Evolutionary epistemologist

Another thing that came past me first thing in the morning on NPR’s Morning Edition on September 12: a KQED opinion segment by Jeremy Sherman, who was identified by the KQED announcer as “a Berkeley-based evolutionary epistemologist”. I wasn’t familiary with evolutionary epistemologist as a job title, so I checked it out.

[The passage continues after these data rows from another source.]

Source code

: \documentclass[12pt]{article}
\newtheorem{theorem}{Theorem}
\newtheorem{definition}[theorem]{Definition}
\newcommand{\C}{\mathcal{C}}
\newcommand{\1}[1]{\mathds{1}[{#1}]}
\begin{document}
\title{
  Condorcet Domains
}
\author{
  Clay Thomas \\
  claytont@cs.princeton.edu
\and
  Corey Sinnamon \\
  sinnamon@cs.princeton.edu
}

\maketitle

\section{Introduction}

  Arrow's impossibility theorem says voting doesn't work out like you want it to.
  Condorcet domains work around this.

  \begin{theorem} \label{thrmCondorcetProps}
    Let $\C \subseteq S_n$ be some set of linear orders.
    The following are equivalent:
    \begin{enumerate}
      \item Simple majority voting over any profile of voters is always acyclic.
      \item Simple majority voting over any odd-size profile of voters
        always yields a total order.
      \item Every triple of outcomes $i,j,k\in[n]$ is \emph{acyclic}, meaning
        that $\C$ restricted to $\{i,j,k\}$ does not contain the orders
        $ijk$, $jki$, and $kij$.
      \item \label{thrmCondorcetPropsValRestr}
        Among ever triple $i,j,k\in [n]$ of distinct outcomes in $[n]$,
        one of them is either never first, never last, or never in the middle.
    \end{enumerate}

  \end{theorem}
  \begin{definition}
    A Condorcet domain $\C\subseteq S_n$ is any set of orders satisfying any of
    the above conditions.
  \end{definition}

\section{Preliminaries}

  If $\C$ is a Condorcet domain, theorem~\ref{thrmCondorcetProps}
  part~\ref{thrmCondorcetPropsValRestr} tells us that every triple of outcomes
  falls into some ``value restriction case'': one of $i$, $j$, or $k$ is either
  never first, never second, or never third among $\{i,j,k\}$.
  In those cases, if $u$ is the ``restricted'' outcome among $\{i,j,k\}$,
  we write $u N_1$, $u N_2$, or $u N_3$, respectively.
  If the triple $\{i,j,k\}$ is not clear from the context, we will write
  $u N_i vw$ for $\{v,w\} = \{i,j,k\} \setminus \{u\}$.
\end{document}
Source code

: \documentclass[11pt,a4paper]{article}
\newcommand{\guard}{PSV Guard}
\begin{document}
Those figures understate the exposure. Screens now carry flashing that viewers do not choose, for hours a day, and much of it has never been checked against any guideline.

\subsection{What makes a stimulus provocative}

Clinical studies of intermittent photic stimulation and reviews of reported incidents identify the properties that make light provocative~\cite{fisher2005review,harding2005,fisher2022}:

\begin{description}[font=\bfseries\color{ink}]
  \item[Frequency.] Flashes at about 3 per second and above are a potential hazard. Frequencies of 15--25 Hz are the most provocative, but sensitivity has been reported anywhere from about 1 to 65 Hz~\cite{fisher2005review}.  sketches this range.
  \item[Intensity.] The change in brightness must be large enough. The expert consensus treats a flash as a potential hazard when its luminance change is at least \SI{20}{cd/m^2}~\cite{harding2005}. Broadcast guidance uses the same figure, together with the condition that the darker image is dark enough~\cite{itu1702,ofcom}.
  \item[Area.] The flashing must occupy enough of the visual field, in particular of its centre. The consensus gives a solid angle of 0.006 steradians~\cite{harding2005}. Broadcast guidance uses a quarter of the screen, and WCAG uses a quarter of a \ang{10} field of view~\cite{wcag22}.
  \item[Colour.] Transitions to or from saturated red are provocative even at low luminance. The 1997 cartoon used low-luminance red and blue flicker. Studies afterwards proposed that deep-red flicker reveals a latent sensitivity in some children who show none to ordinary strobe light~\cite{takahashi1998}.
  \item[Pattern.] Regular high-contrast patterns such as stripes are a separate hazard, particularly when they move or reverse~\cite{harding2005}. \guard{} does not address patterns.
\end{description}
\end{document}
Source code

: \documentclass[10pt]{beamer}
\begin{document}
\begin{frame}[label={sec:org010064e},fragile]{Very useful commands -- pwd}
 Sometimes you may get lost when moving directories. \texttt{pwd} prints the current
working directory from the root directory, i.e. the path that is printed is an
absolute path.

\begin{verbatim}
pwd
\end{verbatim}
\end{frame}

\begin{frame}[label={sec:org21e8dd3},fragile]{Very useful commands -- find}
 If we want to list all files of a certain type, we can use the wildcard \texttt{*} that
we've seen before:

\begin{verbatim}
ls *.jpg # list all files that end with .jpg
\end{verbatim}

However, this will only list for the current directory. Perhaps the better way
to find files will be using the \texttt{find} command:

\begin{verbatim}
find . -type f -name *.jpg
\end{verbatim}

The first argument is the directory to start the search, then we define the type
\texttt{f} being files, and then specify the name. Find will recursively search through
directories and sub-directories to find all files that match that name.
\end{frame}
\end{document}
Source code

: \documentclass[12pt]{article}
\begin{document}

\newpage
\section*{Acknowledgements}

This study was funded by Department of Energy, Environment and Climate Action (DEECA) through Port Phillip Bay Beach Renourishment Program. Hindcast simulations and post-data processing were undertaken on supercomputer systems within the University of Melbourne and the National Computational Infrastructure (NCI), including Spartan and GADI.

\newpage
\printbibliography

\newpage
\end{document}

From Sherman’s blog on the Psychology Today site:

Dr. Jeremy Sherman

I’m an evolutionary epistemologist, meaning a researcher and teacher focused on the ways we all generalize, drawing conclusions from inconclusive data, shopping among interpretations of evidence, theorizing and employing abstractions whether we know it or not. I look at how we do this stuff and how we could do it better. I have worked in businesses, non-profits and academics. My Ph.D. is in Evolutionary Epistemology [from Union University] and I also have a Masters in public policy [from UC Berkeley].  I’ve written several e-books including “Negotiate With Yourself and Win! Doubt Management for People who can hear themselves think,” and “Executive UFO: A Field Guide to Unidentified Flying Objectives in the Workplace.”  I have taught college-level psychology, sociology, Western History, theology, philosophy and English.  I’m currently a research collaborator with Berkeley professor Terrence Deacon in what’s called Emergence theory: How life emerges from non-life and how things change when it does. Spiritually, I’m a Taowinist, a cross between Tao and Darwin, meaning I think of life as a difficult open-ended tension between holding on and letting go. The path to living well isn’t through finding something eternal to hold on to or letting go of everything as some spiritualists suggest, but in managing and appreciating the tension, especially through the arts and sciences. Philosophically and interpersonally, I’m an Ambigamist:  Deeply romantic and deeply skeptical.

Ambigamy is a word I coined originally for romance but now extend to all of life. Ambigamists live with the tension between romance and cynicism, holding on and letting go, investment and divestment, an approach that is poignantly sweet and sour not blandly middlegroundish.  By abandoning hope for some easy both/and solution, or formula for always being in the middle ground (e.g. tough love), ambigamists corner themselves with the challenge of figuring out where to be to be tenacious vs. relaxed, yang vs. yin, etc.

[The Union University in question is presumably Union Graduate College (Schenectady NY) of Union University, not the Baptist institution in Tennessee.]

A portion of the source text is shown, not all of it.